Pour les bluestones, la distance rend peu crédible un trajet uniquement terrestre. L’hypothèse la plus solide combine plusieurs modes de transport. Les bâtisseurs auraient d’abord déplacé les pierres depuis les collines de Preseli jusqu’à la côte galloise. Ils les auraient ensuite chargées sur des radeaux ou des pirogues assemblées pour longer la côte sud du Pays de Galles et des Cornouailles. Le trajet aurait continué par voie fluviale via la Hampshire Avon jusqu’à proximité du site, avant un dernier halage terrestre.
Certains chercheurs interprètent l’Avenue de Stonehenge, cette voie processionnelle reliant le monument à la rivière, comme une trace physique de cet axe de transport fluvial. Dans ce scénario, l’eau joue un rôle central car elle réduit fortement la masse effective à déplacer. Les monuments des Orcades et les grandes pierres dressées d’Écosse fournissent d’ailleurs des parallèles cohérents pour le transport maritime de blocs lourds dans les îles britanniques à la même époque. Le trajet gallois reste toutefois partiellement spéculatif. Les chercheurs débattent encore de plusieurs itinéraires plausibles, même si la majorité des archéologues accepte aujourd’hui le principe général.
Un cercle déplacé depuis le Pays de Galles ?

Shutterstock : The-walker
Une hypothèse publiée dans la revue Antiquity en 2021 pousse la réflexion plus loin. Selon cette théorie, les bâtisseurs n’ont pas extrait les pierres bluestones spécifiquement pour Stonehenge.
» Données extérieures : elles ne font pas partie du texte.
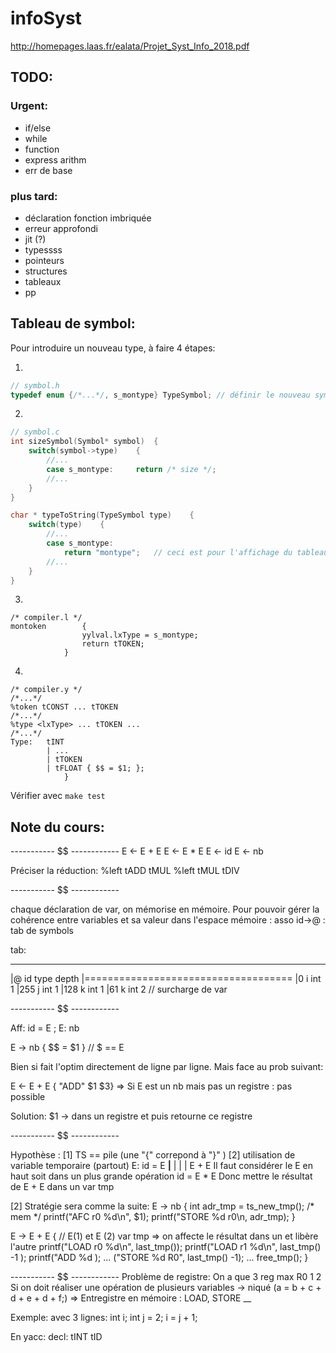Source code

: # infoSyst

http://homepages.laas.fr/ealata/Projet_Syst_Info_2018.pdf

## TODO:
### Urgent:
* if/else
* while
* function
* express arithm
* err de base
### plus tard:
* déclaration fonction imbriquée
* erreur approfondi
* jit (?)
* typessss
* pointeurs
* structures
* tableaux
* pp

## Tableau de symbol:
Pour introduire un nouveau type, à faire 4 étapes:

1. 
```c
// symbol.h
typedef enum {/*...*/, s_montype} TypeSymbol; // définir le nouveau symbol
```

2.
```c
// symbol.c
int sizeSymbol(Symbol* symbol)	{
	switch(symbol->type)	{
		//...
		case s_montype: 	return /* size */;
		//...
	}
}

char * typeToString(TypeSymbol type)	{
	switch(type)	{
		//...
		case s_montype:
			return "montype";	// ceci est pour l'affichage du tableau de caractère
		//...
	}
}
```

3.
```
/* compiler.l */
montoken		{
				yylval.lxType = s_montype;
				return tTOKEN; 
			}
```

4.
```
/* compiler.y */
/*...*/
%token tCONST ... tTOKEN
/*...*/
%type <lxType> ... tTOKEN ...
/*...*/
Type:	tINT 
		| ...
		| tTOKEN
		| tFLOAT { $$ = $1; };
			}
```

Vérifier avec `make test`

## Note du cours:

----------- $$ ------------
E <- E + E
E <- E * E
E <- id
E <- nb

Préciser la réduction:
%left tADD tMUL
%left tMUL tDIV

----------- $$ ------------

chaque déclaration de var, on mémorise en mémoire. Pour pouvoir gérer la cohérence entre variables et sa valeur dans l'espace mémoire :
asso id->@ : tab de symbols

tab:
 ____________________________________
|@			id		type		depth
|====================================
|0			i		int			1
|255		j		int			1
|128		k		int			1
|61			k		int 		2		// surcharge de var

----------- $$ ------------

Aff:
	id		=		E		;
E:
	nb

E -> nb { $$ = $1 }		// $ == E

Bien si fait l'optim directement de ligne par ligne. Mais face au prob suivant:

E <- E + E { "ADD" $1 $3}
=> Si E est un nb mais pas un registre : pas possible

Solution: $1 -> dans un registre et puis retourne ce registre

----------- $$ ------------

Hypothèse : 
	[1] TS == pile (une "{" correpond à "}" )
	[2] utilisation de variable temporaire (partout)
		E: id = E
			____|____
			|	|	|
			E	+	E
		Il faut considérer le E en haut soit dans un plus grande opération id = E * E
		Donc mettre le résultat de E + E dans un var tmp

[2] Stratégie sera comme la suite:
E -> nb {
	int adr_tmp = ts_new_tmp();
		/* mem */
	printf("AFC r0 %d\n", $1);
	printf("STORE %d r0\n, adr_tmp);
}

E -> E + E {
	// E(1) et E (2) var tmp => on affecte le résultat dans un et libère l'autre
	printf("LOAD r0 %d\n", last_tmp());
	printf("LOAD r1 %d\n", last_tmp() -1 );
	printf("ADD %d );
	... ("STORE %d R0", last_tmp() -1);
	... free_tmp();
}

----------- $$ ------------
Problème de registre: On a que 3 reg max R0 1 2
Si on doit réaliser une opération de plusieurs variables -> niqué (a = b + c + d + e + d + f;)
=> Entregistre en mémoire : LOAD, STORE __

Exemple: avec 3 lignes:
int i;
int j = 2;
i = j + 1;

En yacc:
decl: tINT tID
Ces pierres auraient d’abord formé un cercle au Pays de Galles avant que des populations ne le démontent puis le transportent jusqu’à la plaine de Salisbury pour le réassembler. Ce scénario transforme Stonehenge en monument déplacé plutôt qu’en monument construit ex nihilo, peut-être emporté par des groupes migrants.
Dans ce contexte, la légende de Merlin, qui aurait « volé » un cercle de pierres irlandais pour le reconstruire en Angleterre, prend une résonance différente. Cela ne constitue évidemment pas une preuve, mais la correspondance intrigue. Les archéologues débattent encore de cette hypothèse et tous ne l’acceptent pas. Sa publication dans une revue de référence montre néanmoins qu’ils la prennent au sérieux. La question évolue alors : il ne s’agit plus seulement du transport de mégalithes bruts, mais peut-être du déplacement complet d’un monument existant.
Ce qu’on sait, ce qu’on suppose, ce qu’on ignore encore
Voici ce que les chercheurs ont établi : ils ont confirmé l’origine géologique des deux types de pierres. Plus personne ne conteste non plus la capacité des populations néolithiques à mobiliser plusieurs centaines de personnes. Les expériences ont également prouvé l’efficacité du système traîneau-rondins-lubrification, tandis que les analyses géologiques ont définitivement exclu le transport glaciaire. Ce qui reste flou concerne surtout l’itinéraire précis des bluestones depuis le Pays de Galles, le recours exact aux voies d’eau pour les sarsens, la forme des traîneaux et la durée réelle des opérations.
Au fond, Stonehenge impressionne moins par une technique isolée que par l’organisation sociale nécessaire au projet. Pendant des générations, des centaines de personnes ont coordonné leurs efforts autour d’un chantier dont la signification rituelle nous échappe encore largement. Elles ont travaillé sans écriture, sans métal, tout en atteignant une précision d’alignement astronomique que les archéologues mesurent encore aujourd’hui. C’est probablement la vraie question que les pierres de Stonehenge continuent de poser.